Violencia y situación actual

En Chile un 3 por ciento de la población total de niños (4.500.000 según Censo de 2017) está en programas ambulatorios o de protección del Estado. Es decir, 175 mil niños están o han viviendo una situación de vulnerabilidad.  En este escenario dos niños de cada mil se encuentran separados de sus familias, en instituciones de protección y cuidado (Fuente: Observatorio del Sistema Judicial y Fondo para la Infancia de las Naciones Unidas).

La Convención sobre los Derechos del Niño (CDN) y las Directrices sobre Modalidades Alternativas de cuidado de niños de Naciones Unidas establecen que vivir en familia es un derecho de todo niño, niña y adolescente.

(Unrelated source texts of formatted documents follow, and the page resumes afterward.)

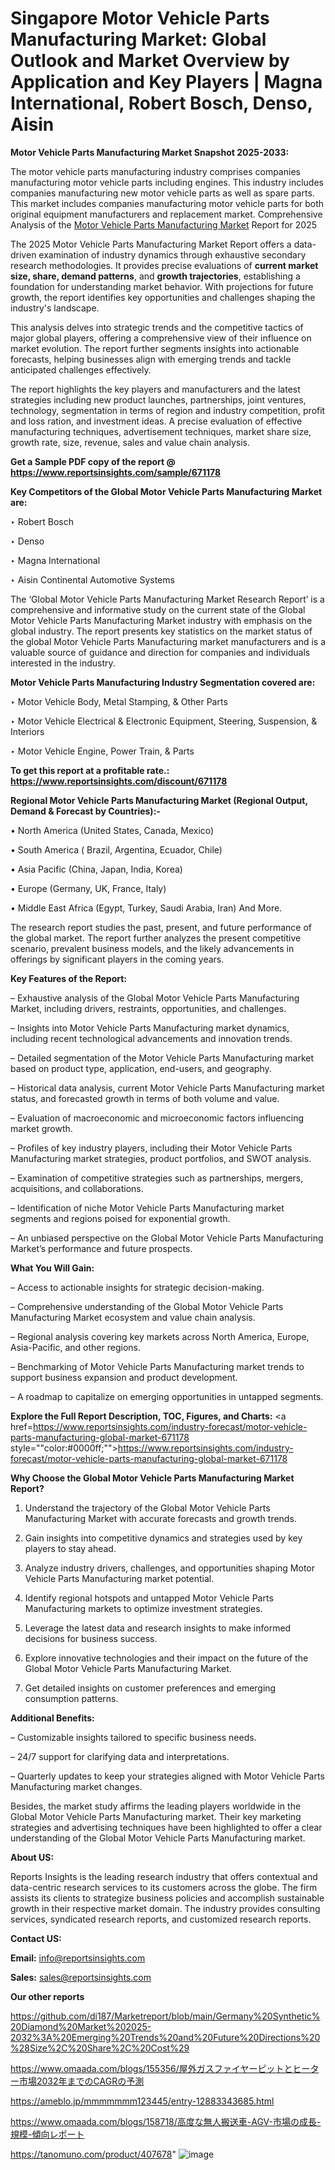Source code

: # Singapore Motor Vehicle Parts Manufacturing Market: Global Outlook and Market Overview by Application and Key Players | Magna International, Robert Bosch, Denso, Aisin

<strong>Motor Vehicle Parts Manufacturing Market Snapshot 2025-2033:</strong>

The motor vehicle parts manufacturing industry comprises companies manufacturing motor vehicle parts including engines. This industry includes companies manufacturing new motor vehicle parts as well as spare parts. This market includes companies manufacturing motor vehicle parts for both original equipment manufacturers and replacement market. Comprehensive Analysis of the <a href=https://www.reportsinsights.com/sample/671178>Motor Vehicle Parts Manufacturing Market</a> Report for 2025

The 2025 Motor Vehicle Parts Manufacturing Market Report offers a data-driven examination of industry dynamics through exhaustive secondary research methodologies. It provides precise evaluations of <strong>current market size, share, demand patterns</strong>, and <strong>growth trajectories</strong>, establishing a foundation for understanding market behavior. With projections for future growth, the report identifies key opportunities and challenges shaping the industry's landscape.

This analysis delves into strategic trends and the competitive tactics of major global players, offering a comprehensive view of their influence on market evolution. The report further segments insights into actionable forecasts, helping businesses align with emerging trends and tackle anticipated challenges effectively.

The report highlights the key players and manufacturers and the latest strategies including new product launches, partnerships, joint ventures, technology, segmentation in terms of region and industry competition, profit and loss ration, and investment ideas. A precise evaluation of effective manufacturing techniques, advertisement techniques, market share size, growth rate, size, revenue, sales and value chain analysis.

<strong>Get a Sample PDF copy of the report @ <a href=https://www.reportsinsights.com/sample/671178 style=color:#0000ff;>https://www.reportsinsights.com/sample/671178</a></strong>

<strong>Key Competitors of the Global Motor Vehicle Parts Manufacturing Market are:</strong>

‣ Robert Bosch

‣ Denso

‣ Magna International

‣ Aisin Continental Automotive Systems

The ‘Global Motor Vehicle Parts Manufacturing Market Research Report’ is a comprehensive and informative study on the current state of the Global Motor Vehicle Parts Manufacturing Market industry with emphasis on the global industry. The report presents key statistics on the market status of the global Motor Vehicle Parts Manufacturing market manufacturers and is a valuable source of guidance and direction for companies and individuals interested in the industry.

<strong>Motor Vehicle Parts Manufacturing Industry Segmentation covered are:</strong>

‣ Motor Vehicle Body, Metal Stamping, & Other Parts

‣ Motor Vehicle Electrical & Electronic Equipment, Steering, Suspension, & Interiors

‣ Motor Vehicle Engine, Power Train, & Parts

<strong>To get this report at a profitable rate.: <a href=https://www.reportsinsights.com/discount/671178 style=color:#0000ff;>https://www.reportsinsights.com/discount/671178</a></strong>

<strong>Regional Motor Vehicle Parts Manufacturing Market (Regional Output, Demand &amp; Forecast by Countries):-</strong>

• North America (United States, Canada, Mexico)

• South America ( Brazil, Argentina, Ecuador, Chile)

• Asia Pacific (China, Japan, India, Korea)

• Europe (Germany, UK, France, Italy)

• Middle East Africa (Egypt, Turkey, Saudi Arabia, Iran) And More.

The research report studies the past, present, and future performance of the global market. The report further analyzes the present competitive scenario, prevalent business models, and the likely advancements in offerings by significant players in the coming years.

<strong>Key Features of the Report:</strong>

– Exhaustive analysis of the Global Motor Vehicle Parts Manufacturing Market, including drivers, restraints, opportunities, and challenges.

– Insights into Motor Vehicle Parts Manufacturing market dynamics, including recent technological advancements and innovation trends.

– Detailed segmentation of the Motor Vehicle Parts Manufacturing market based on product type, application, end-users, and geography.

– Historical data analysis, current Motor Vehicle Parts Manufacturing market status, and forecasted growth in terms of both volume and value.

– Evaluation of macroeconomic and microeconomic factors influencing market growth.

– Profiles of key industry players, including their Motor Vehicle Parts Manufacturing market strategies, product portfolios, and SWOT analysis.

– Examination of competitive strategies such as partnerships, mergers, acquisitions, and collaborations.

– Identification of niche Motor Vehicle Parts Manufacturing market segments and regions poised for exponential growth.

– An unbiased perspective on the Global Motor Vehicle Parts Manufacturing Market’s performance and future prospects.

<strong>What You Will Gain:</strong>

– Access to actionable insights for strategic decision-making.

– Comprehensive understanding of the Global Motor Vehicle Parts Manufacturing Market ecosystem and value chain analysis.

– Regional analysis covering key markets across North America, Europe, Asia-Pacific, and other regions.

– Benchmarking of Motor Vehicle Parts Manufacturing market trends to support business expansion and product development.

– A roadmap to capitalize on emerging opportunities in untapped segments.

<strong>Explore the Full Report Description, TOC, Figures, and Charts:</strong>
<a href=https://www.reportsinsights.com/industry-forecast/motor-vehicle-parts-manufacturing-global-market-671178 style=""color:#0000ff;"">https://www.reportsinsights.com/industry-forecast/motor-vehicle-parts-manufacturing-global-market-671178</a>

<strong>Why Choose the Global Motor Vehicle Parts Manufacturing Market Report?</strong>

1. Understand the trajectory of the Global Motor Vehicle Parts Manufacturing Market with accurate forecasts and growth trends.

2. Gain insights into competitive dynamics and strategies used by key players to stay ahead.

3. Analyze industry drivers, challenges, and opportunities shaping Motor Vehicle Parts Manufacturing market potential.

4. Identify regional hotspots and untapped Motor Vehicle Parts Manufacturing markets to optimize investment strategies.

5. Leverage the latest data and research insights to make informed decisions for business success.

6. Explore innovative technologies and their impact on the future of the Global Motor Vehicle Parts Manufacturing Market.

7. Get detailed insights on customer preferences and emerging consumption patterns.

<strong>Additional Benefits:</strong>

– Customizable insights tailored to specific business needs.

– 24/7 support for clarifying data and interpretations.

– Quarterly updates to keep your strategies aligned with Motor Vehicle Parts Manufacturing market changes.

Besides, the market study affirms the leading players worldwide in the Global Motor Vehicle Parts Manufacturing market. Their key marketing strategies and advertising techniques have been highlighted to offer a clear understanding of the Global Motor Vehicle Parts Manufacturing market.

<strong><strong>About US</strong>:</strong>

Reports Insights is the leading research industry that offers contextual and data-centric research services to its customers across the globe. The firm assists its clients to strategize business policies and accomplish sustainable growth in their respective market domain. The industry provides consulting services, syndicated research reports, and customized research reports.

<strong>Contact US:</strong>

<p class=><b>Email:</b> <a href=mailto:info@reportsinsights.com>info@reportsinsights.com</a></p>
<p class=><b>Sales:</b> <a href=mailto:sales@reportsinsights.com>sales@reportsinsights.com</a></p>

<strong>Our other reports</strong>

<a href=https://github.com/di187/Marketreport/blob/main/Germany%20Synthetic%20Diamond%20Market%202025-2032%3A%20Emerging%20Trends%20and%20Future%20Directions%20%28Size%2C%20Share%2C%20Cost%29>https://github.com/di187/Marketreport/blob/main/Germany%20Synthetic%20Diamond%20Market%202025-2032%3A%20Emerging%20Trends%20and%20Future%20Directions%20%28Size%2C%20Share%2C%20Cost%29</a>

<a href=https://www.omaada.com/blogs/155356/屋外ガスファイヤーピットとヒーター市場2032年までのCAGRの予測>https://www.omaada.com/blogs/155356/屋外ガスファイヤーピットとヒーター市場2032年までのCAGRの予測</a>

<a href=https://ameblo.jp/mmmmmmm123445/entry-12883343685.html>https://ameblo.jp/mmmmmmm123445/entry-12883343685.html</a>

<a href=https://www.omaada.com/blogs/158718/高度な無人搬送車-AGV-市場の成長-規模-傾向レポート>https://www.omaada.com/blogs/158718/高度な無人搬送車-AGV-市場の成長-規模-傾向レポート</a>

<a href=https://tanomuno.com/product/407678>https://tanomuno.com/product/407678</a>"
![image](https://github.com/user-attachments/assets/1f2b74d3-d40c-4a6c-8e91-17601cdc9b32)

En ese sentido, el lugar más propicio para que un niño se desarrolle siempre es en un entorno familiar natural, afectivo y estable, con padres o adultos capaces de brindarles un cuidado de calidad y un entorno protector. 

Sin embargo, muchos niños en América Latina y El Caribe han perdido o corren el riesgo de perder el cuidado de sus familias, debido a que sus padres o los adultos responsables de su crianza se ven a veces imposibilitados de proporcionar un cuidado adecuado para que el niño se desarrolle física, intelectual y emocionalmente.

Estas situaciones responden a diversos aspectos políticos, económicos, sociales y culturales. La compleja interacción entre factores externos e internos a la familia, como la pobreza, la desigualdad y la exclusión social, entre otros, exponen a los niños a una situación de mayor vulnerabilidad.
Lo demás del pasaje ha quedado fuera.